[Opening The records section]

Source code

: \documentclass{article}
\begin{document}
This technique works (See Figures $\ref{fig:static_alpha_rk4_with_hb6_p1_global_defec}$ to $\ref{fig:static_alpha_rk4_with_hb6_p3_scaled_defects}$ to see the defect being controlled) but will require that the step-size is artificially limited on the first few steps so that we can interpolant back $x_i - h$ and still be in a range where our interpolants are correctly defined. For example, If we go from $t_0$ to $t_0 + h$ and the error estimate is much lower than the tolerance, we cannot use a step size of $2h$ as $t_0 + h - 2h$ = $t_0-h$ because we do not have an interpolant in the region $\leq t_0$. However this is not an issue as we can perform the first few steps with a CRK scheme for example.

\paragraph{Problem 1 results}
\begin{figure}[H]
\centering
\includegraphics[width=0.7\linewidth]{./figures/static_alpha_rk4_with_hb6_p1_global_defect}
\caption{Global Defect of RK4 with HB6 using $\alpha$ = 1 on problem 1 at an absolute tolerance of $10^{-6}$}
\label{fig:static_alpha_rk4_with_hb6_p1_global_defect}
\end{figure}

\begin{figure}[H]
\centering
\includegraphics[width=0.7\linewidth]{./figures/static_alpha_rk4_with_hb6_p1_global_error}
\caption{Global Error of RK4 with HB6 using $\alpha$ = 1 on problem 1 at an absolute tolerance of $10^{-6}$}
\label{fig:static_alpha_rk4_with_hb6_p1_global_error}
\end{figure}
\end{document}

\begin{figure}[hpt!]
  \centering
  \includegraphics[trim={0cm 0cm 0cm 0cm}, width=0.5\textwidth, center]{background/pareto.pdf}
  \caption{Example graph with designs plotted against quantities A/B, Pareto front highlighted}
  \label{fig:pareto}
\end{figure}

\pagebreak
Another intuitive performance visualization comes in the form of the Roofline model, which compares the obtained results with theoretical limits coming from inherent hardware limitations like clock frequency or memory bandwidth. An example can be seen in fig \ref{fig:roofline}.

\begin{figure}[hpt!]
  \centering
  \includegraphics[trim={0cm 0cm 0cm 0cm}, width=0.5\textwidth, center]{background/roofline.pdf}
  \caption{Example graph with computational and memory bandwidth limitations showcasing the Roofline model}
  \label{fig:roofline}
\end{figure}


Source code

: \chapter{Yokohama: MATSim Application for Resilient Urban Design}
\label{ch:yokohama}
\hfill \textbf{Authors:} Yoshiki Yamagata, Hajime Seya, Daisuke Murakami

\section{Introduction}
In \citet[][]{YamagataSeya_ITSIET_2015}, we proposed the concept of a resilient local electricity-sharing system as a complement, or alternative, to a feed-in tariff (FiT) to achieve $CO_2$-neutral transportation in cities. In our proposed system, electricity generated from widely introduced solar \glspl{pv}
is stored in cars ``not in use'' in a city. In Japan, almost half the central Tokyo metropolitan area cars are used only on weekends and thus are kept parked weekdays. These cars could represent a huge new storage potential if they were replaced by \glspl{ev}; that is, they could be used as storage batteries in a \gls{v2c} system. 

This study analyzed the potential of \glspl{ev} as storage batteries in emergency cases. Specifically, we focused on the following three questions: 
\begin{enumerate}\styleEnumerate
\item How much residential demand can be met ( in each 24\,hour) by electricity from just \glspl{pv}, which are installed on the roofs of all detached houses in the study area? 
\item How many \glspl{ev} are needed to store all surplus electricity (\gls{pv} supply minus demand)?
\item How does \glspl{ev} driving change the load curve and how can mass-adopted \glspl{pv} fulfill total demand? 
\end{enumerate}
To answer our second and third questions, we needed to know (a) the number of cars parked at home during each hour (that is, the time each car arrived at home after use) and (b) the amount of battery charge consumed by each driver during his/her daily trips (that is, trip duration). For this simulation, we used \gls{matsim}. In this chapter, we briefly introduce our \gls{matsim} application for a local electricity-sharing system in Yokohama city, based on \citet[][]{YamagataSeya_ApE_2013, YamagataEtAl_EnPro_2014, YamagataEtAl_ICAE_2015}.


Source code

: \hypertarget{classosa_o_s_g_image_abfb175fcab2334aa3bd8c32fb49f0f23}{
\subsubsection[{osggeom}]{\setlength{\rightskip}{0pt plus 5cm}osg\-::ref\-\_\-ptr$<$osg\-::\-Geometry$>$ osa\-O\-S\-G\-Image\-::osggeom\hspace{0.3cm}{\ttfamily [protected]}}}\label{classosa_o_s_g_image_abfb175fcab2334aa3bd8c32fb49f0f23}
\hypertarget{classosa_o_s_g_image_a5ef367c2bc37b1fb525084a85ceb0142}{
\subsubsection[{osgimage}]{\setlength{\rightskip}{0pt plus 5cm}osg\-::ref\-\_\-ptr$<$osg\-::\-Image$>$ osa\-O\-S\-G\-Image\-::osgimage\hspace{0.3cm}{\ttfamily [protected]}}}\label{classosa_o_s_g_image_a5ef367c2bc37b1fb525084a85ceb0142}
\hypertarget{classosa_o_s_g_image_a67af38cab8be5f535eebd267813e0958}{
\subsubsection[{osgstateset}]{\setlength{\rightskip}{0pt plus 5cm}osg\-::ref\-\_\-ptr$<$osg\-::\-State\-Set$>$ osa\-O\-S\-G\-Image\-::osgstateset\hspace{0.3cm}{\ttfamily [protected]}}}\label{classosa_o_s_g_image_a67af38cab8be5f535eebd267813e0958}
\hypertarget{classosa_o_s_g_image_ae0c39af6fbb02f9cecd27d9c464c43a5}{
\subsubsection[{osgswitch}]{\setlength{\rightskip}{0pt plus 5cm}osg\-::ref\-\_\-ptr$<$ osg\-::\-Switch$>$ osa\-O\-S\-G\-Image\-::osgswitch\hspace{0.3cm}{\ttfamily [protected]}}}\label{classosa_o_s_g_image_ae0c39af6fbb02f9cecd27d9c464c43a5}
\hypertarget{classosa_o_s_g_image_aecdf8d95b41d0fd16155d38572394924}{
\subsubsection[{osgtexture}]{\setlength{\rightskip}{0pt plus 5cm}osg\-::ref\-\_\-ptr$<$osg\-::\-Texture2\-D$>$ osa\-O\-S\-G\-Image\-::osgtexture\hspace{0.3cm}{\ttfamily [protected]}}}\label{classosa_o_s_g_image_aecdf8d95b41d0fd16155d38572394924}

[Closing The records section]

Your assignment: Transcribe the data in full, keeping every character.

Reply to the exercise:
Source code

: \documentclass{article}
\begin{document}
This technique works (See Figures $\ref{fig:static_alpha_rk4_with_hb6_p1_global_defec}$ to $\ref{fig:static_alpha_rk4_with_hb6_p3_scaled_defects}$ to see the defect being controlled) but will require that the step-size is artificially limited on the first few steps so that we can interpolant back $x_i - h$ and still be in a range where our interpolants are correctly defined. For example, If we go from $t_0$ to $t_0 + h$ and the error estimate is much lower than the tolerance, we cannot use a step size of $2h$ as $t_0 + h - 2h$ = $t_0-h$ because we do not have an interpolant in the region $\leq t_0$. However this is not an issue as we can perform the first few steps with a CRK scheme for example.

\paragraph{Problem 1 results}
\begin{figure}[H]
\centering
\includegraphics[width=0.7\linewidth]{./figures/static_alpha_rk4_with_hb6_p1_global_defect}
\caption{Global Defect of RK4 with HB6 using $\alpha$ = 1 on problem 1 at an absolute tolerance of $10^{-6}$}
\label{fig:static_alpha_rk4_with_hb6_p1_global_defect}
\end{figure}

\begin{figure}[H]
\centering
\includegraphics[width=0.7\linewidth]{./figures/static_alpha_rk4_with_hb6_p1_global_error}
\caption{Global Error of RK4 with HB6 using $\alpha$ = 1 on problem 1 at an absolute tolerance of $10^{-6}$}
\label{fig:static_alpha_rk4_with_hb6_p1_global_error}
\end{figure}
\end{document}

\begin{figure}[hpt!]
  \centering
  \includegraphics[trim={0cm 0cm 0cm 0cm}, width=0.5\textwidth, center]{background/pareto.pdf}
  \caption{Example graph with designs plotted against quantities A/B, Pareto front highlighted}
  \label{fig:pareto}
\end{figure}

\pagebreak
Another intuitive performance visualization comes in the form of the Roofline model, which compares the obtained results with theoretical limits coming from inherent hardware limitations like clock frequency or memory bandwidth. An example can be seen in fig \ref{fig:roofline}.

\begin{figure}[hpt!]
  \centering
  \includegraphics[trim={0cm 0cm 0cm 0cm}, width=0.5\textwidth, center]{background/roofline.pdf}
  \caption{Example graph with computational and memory bandwidth limitations showcasing the Roofline model}
  \label{fig:roofline}
\end{figure}


Source code

: \chapter{Yokohama: MATSim Application for Resilient Urban Design}
\label{ch:yokohama}
\hfill \textbf{Authors:} Yoshiki Yamagata, Hajime Seya, Daisuke Murakami

\section{Introduction}
In \citet[][]{YamagataSeya_ITSIET_2015}, we proposed the concept of a resilient local electricity-sharing system as a complement, or alternative, to a feed-in tariff (FiT) to achieve $CO_2$-neutral transportation in cities. In our proposed system, electricity generated from widely introduced solar \glspl{pv}
is stored in cars ``not in use'' in a city. In Japan, almost half the central Tokyo metropolitan area cars are used only on weekends and thus are kept parked weekdays. These cars could represent a huge new storage potential if they were replaced by \glspl{ev}; that is, they could be used as storage batteries in a \gls{v2c} system. 

This study analyzed the potential of \glspl{ev} as storage batteries in emergency cases. Specifically, we focused on the following three questions: 
\begin{enumerate}\styleEnumerate
\item How much residential demand can be met ( in each 24\,hour) by electricity from just \glspl{pv}, which are installed on the roofs of all detached houses in the study area? 
\item How many \glspl{ev} are needed to store all surplus electricity (\gls{pv} supply minus demand)?
\item How does \glspl{ev} driving change the load curve and how can mass-adopted \glspl{pv} fulfill total demand? 
\end{enumerate}
To answer our second and third questions, we needed to know (a) the number of cars parked at home during each hour (that is, the time each car arrived at home after use) and (b) the amount of battery charge consumed by each driver during his/her daily trips (that is, trip duration). For this simulation, we used \gls{matsim}. In this chapter, we briefly introduce our \gls{matsim} application for a local electricity-sharing system in Yokohama city, based on \citet[][]{YamagataSeya_ApE_2013, YamagataEtAl_EnPro_2014, YamagataEtAl_ICAE_2015}.


Source code

: \hypertarget{classosa_o_s_g_image_abfb175fcab2334aa3bd8c32fb49f0f23}{
\subsubsection[{osggeom}]{\setlength{\rightskip}{0pt plus 5cm}osg\-::ref\-\_\-ptr$<$osg\-::\-Geometry$>$ osa\-O\-S\-G\-Image\-::osggeom\hspace{0.3cm}{\ttfamily [protected]}}}\label{classosa_o_s_g_image_abfb175fcab2334aa3bd8c32fb49f0f23}
\hypertarget{classosa_o_s_g_image_a5ef367c2bc37b1fb525084a85ceb0142}{
\subsubsection[{osgimage}]{\setlength{\rightskip}{0pt plus 5cm}osg\-::ref\-\_\-ptr$<$osg\-::\-Image$>$ osa\-O\-S\-G\-Image\-::osgimage\hspace{0.3cm}{\ttfamily [protected]}}}\label{classosa_o_s_g_image_a5ef367c2bc37b1fb525084a85ceb0142}
\hypertarget{classosa_o_s_g_image_a67af38cab8be5f535eebd267813e0958}{
\subsubsection[{osgstateset}]{\setlength{\rightskip}{0pt plus 5cm}osg\-::ref\-\_\-ptr$<$osg\-::\-State\-Set$>$ osa\-O\-S\-G\-Image\-::osgstateset\hspace{0.3cm}{\ttfamily [protected]}}}\label{classosa_o_s_g_image_a67af38cab8be5f535eebd267813e0958}
\hypertarget{classosa_o_s_g_image_ae0c39af6fbb02f9cecd27d9c464c43a5}{
\subsubsection[{osgswitch}]{\setlength{\rightskip}{0pt plus 5cm}osg\-::ref\-\_\-ptr$<$ osg\-::\-Switch$>$ osa\-O\-S\-G\-Image\-::osgswitch\hspace{0.3cm}{\ttfamily [protected]}}}\label{classosa_o_s_g_image_ae0c39af6fbb02f9cecd27d9c464c43a5}
\hypertarget{classosa_o_s_g_image_aecdf8d95b41d0fd16155d38572394924}{
\subsubsection[{osgtexture}]{\setlength{\rightskip}{0pt plus 5cm}osg\-::ref\-\_\-ptr$<$osg\-::\-Texture2\-D$>$ osa\-O\-S\-G\-Image\-::osgtexture\hspace{0.3cm}{\ttfamily [protected]}}}\label{classosa_o_s_g_image_aecdf8d95b41d0fd16155d38572394924}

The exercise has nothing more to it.